寅さん観察日記#10「寅次郎夢枕」

第10作 1972年12月29日 男はつらいよ 寅次郎夢枕

この2,3作前あたりから寅さんの売り物が本になっている。初期はインチキネックレスだった。インチキがバレて売れなくなったか。

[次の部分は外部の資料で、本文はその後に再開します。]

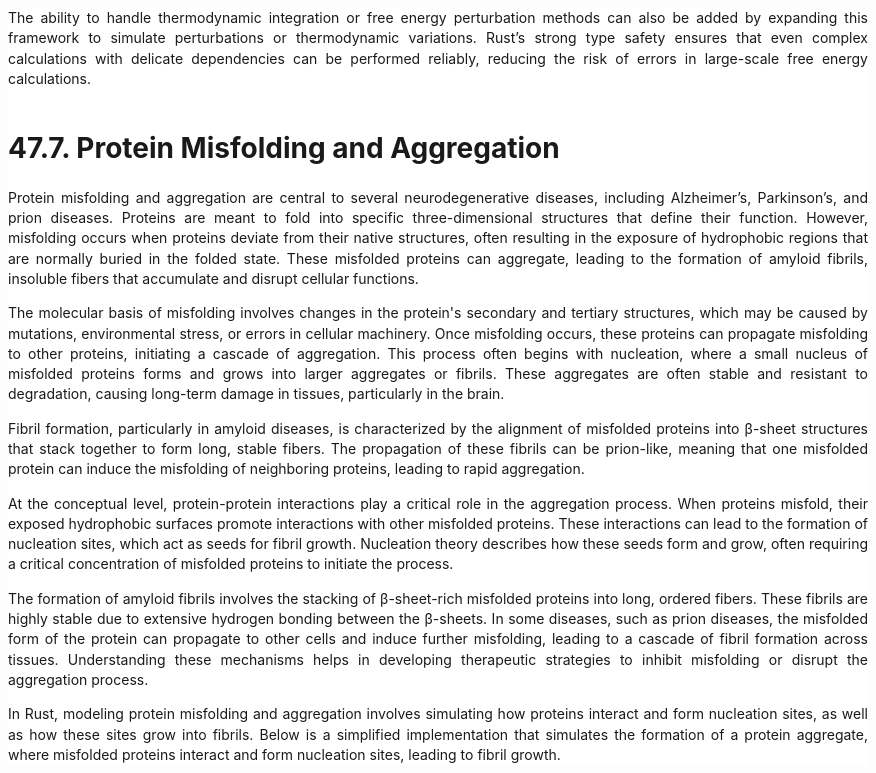 <p style="text-align: justify;">
The ability to handle thermodynamic integration or free energy perturbation methods can also be added by expanding this framework to simulate perturbations or thermodynamic variations. Rust’s strong type safety ensures that even complex calculations with delicate dependencies can be performed reliably, reducing the risk of errors in large-scale free energy calculations.
</p>

# 47.7. Protein Misfolding and Aggregation
<p style="text-align: justify;">
Protein misfolding and aggregation are central to several neurodegenerative diseases, including Alzheimer’s, Parkinson’s, and prion diseases. Proteins are meant to fold into specific three-dimensional structures that define their function. However, misfolding occurs when proteins deviate from their native structures, often resulting in the exposure of hydrophobic regions that are normally buried in the folded state. These misfolded proteins can aggregate, leading to the formation of amyloid fibrils, insoluble fibers that accumulate and disrupt cellular functions.
</p>

<p style="text-align: justify;">
The molecular basis of misfolding involves changes in the protein's secondary and tertiary structures, which may be caused by mutations, environmental stress, or errors in cellular machinery. Once misfolding occurs, these proteins can propagate misfolding to other proteins, initiating a cascade of aggregation. This process often begins with nucleation, where a small nucleus of misfolded proteins forms and grows into larger aggregates or fibrils. These aggregates are often stable and resistant to degradation, causing long-term damage in tissues, particularly in the brain.
</p>

<p style="text-align: justify;">
Fibril formation, particularly in amyloid diseases, is characterized by the alignment of misfolded proteins into β-sheet structures that stack together to form long, stable fibers. The propagation of these fibrils can be prion-like, meaning that one misfolded protein can induce the misfolding of neighboring proteins, leading to rapid aggregation.
</p>

<p style="text-align: justify;">
At the conceptual level, protein-protein interactions play a critical role in the aggregation process. When proteins misfold, their exposed hydrophobic surfaces promote interactions with other misfolded proteins. These interactions can lead to the formation of nucleation sites, which act as seeds for fibril growth. Nucleation theory describes how these seeds form and grow, often requiring a critical concentration of misfolded proteins to initiate the process.
</p>

<p style="text-align: justify;">
The formation of amyloid fibrils involves the stacking of β-sheet-rich misfolded proteins into long, ordered fibers. These fibrils are highly stable due to extensive hydrogen bonding between the β-sheets. In some diseases, such as prion diseases, the misfolded form of the protein can propagate to other cells and induce further misfolding, leading to a cascade of fibril formation across tissues. Understanding these mechanisms helps in developing therapeutic strategies to inhibit misfolding or disrupt the aggregation process.
</p>

<p style="text-align: justify;">
In Rust, modeling protein misfolding and aggregation involves simulating how proteins interact and form nucleation sites, as well as how these sites grow into fibrils. Below is a simplified implementation that simulates the formation of a protein aggregate, where misfolded proteins interact and form nucleation sites, leading to fibril growth.
</p>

寅さんの出身校は柴又尋常小学校。そして葛飾商業を少し早めに卒業(笑)
とらやの二階に御膳様の甥である東大助教授が居候してきて寅の幼馴染のちよ(八千草薫)に一目惚れ。いつもの寅がお株を奪われて珍騒動。実はちよが好きなのは。。

全体的にのんびり平和な話。
このタイトル、ひょっとしたら初代おいちゃんが夢枕に立ってるよ、って意味の森川信トリビュート作品なのかも。
おいちゃんが生前に見た夢って感じの優しさが全体を包んでいる。

冒頭で、ご近所の花嫁さんがとらやへ挨拶に来るシーン、この花嫁さん見た覚えがないぞと思って後から調べてみた。
源ちゃん役の佐藤蛾次郎さんが結婚したが式を挙げる金がないため、スタッフが奥さんに花嫁衣裳を着せてあげて記念に出演させたらしい。
なんと素敵なエピソードか。
男はつらいよ、スクリーンの向こう側でも人情味に溢れている。

マドンナ:八千草薫
ロケ地:奈良井宿(塩尻)
主題歌:キーG。歌詞はパターン1。少しテンポが早い。

追記:
寅さんの性格がいつから丸くなったのかを知りたくて、第一作から興味本位で見続けてきた。
寅さんが柔かくなり始めるのはおいちゃん役の森川信さんの急逝にあったようだ。
ひょっとしたら渥美清さんは現場を盛り上げようとして無理に笑い中心に演じた結果、キャラが変わったように見えたのかも。
それまで凶暴なヤクザだったのが、面白いおっちゃんに少し変わっていた。

寅さんの変化について、もう少しどうでもいい結論をこのnoteに書きたいと思っていたが、そういう事だったのかと沁みてしまった。
引き続き、観察日記は続けます。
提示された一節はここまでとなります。